◆ Provided information

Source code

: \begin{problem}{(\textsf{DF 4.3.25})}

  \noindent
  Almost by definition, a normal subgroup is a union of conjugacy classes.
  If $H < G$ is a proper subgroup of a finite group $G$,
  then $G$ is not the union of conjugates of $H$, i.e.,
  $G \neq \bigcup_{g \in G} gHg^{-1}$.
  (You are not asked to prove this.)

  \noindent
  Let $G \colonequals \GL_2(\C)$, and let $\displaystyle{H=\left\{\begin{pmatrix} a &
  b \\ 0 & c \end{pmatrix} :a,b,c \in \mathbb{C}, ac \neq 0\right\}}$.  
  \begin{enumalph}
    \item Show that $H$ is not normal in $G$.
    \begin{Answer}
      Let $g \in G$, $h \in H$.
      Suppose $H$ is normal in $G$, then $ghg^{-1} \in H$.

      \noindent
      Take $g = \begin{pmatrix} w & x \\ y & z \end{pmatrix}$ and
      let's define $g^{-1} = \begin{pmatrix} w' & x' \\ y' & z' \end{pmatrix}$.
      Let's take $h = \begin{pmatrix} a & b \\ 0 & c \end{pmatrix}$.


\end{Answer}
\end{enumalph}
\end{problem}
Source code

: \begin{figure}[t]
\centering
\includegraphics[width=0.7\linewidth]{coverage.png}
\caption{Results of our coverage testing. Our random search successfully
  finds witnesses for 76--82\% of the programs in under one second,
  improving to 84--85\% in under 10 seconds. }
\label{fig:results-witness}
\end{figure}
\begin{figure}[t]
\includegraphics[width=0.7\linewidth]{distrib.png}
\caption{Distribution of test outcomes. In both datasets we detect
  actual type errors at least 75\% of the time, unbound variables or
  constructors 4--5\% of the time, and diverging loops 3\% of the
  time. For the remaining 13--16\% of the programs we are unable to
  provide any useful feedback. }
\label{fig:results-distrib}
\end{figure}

◆ Activity
Anywhere the listing shows the word "width", copy the full line.

◆ Exercise output
\includegraphics[width=0.7\linewidth]{coverage.png}
\includegraphics[width=0.7\linewidth]{distrib.png}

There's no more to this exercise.